- _TASK REQUIREMENTS_:
Nothing but the lines holding the string "attributes" should appear in the answer. Copy them from the entries.

+-------+

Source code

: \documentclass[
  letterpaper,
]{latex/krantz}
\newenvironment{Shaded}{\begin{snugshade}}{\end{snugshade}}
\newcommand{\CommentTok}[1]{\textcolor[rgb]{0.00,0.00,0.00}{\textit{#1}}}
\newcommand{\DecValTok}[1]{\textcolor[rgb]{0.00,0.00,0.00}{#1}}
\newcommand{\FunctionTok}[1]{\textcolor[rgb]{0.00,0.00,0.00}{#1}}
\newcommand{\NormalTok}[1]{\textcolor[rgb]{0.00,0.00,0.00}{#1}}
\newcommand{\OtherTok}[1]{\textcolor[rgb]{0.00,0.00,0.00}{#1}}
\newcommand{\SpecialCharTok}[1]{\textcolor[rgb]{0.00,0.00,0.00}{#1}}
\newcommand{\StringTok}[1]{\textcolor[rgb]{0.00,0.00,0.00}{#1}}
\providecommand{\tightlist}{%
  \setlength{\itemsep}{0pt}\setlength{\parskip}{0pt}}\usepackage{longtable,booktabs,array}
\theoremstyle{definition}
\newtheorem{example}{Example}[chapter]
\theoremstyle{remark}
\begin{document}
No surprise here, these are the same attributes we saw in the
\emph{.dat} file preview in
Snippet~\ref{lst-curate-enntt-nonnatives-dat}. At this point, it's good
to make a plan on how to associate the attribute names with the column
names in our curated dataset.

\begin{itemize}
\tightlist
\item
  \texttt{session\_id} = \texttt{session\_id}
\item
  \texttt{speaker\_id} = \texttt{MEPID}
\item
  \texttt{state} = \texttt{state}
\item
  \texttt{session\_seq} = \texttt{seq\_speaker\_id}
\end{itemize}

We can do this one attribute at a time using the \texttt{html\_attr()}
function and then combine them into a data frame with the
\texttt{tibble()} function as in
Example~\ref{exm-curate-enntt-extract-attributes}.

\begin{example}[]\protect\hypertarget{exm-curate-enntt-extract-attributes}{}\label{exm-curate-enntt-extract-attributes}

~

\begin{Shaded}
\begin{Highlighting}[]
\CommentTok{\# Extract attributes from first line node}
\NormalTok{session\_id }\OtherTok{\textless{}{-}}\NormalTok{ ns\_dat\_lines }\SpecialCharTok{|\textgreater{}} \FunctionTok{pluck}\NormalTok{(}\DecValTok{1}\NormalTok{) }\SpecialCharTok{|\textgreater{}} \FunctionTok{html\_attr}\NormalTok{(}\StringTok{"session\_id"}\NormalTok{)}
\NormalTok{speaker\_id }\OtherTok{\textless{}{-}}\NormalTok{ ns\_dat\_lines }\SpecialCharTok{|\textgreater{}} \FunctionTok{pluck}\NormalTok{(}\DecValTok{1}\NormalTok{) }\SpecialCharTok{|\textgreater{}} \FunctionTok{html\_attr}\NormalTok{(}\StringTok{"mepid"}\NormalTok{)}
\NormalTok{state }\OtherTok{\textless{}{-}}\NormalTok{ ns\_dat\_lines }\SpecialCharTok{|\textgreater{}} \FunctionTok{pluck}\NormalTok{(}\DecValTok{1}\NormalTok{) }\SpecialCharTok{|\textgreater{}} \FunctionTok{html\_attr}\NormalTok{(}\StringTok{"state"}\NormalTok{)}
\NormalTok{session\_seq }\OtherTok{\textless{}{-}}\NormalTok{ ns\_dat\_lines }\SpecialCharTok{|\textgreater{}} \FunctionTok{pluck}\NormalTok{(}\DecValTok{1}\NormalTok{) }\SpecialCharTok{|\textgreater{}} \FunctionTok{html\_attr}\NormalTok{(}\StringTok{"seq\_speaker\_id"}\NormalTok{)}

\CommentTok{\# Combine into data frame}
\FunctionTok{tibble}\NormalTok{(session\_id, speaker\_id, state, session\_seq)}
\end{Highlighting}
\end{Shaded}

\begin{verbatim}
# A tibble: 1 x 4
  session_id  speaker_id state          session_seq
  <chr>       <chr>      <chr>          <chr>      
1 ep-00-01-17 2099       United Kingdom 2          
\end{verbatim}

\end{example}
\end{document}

+-------+

- _ANSWER AREA_:
No surprise here, these are the same attributes we saw in the
Example~\ref{exm-curate-enntt-extract-attributes}.
\begin{example}[]\protect\hypertarget{exm-curate-enntt-extract-attributes}{}\label{exm-curate-enntt-extract-attributes}
\CommentTok{\# Extract attributes from first line node}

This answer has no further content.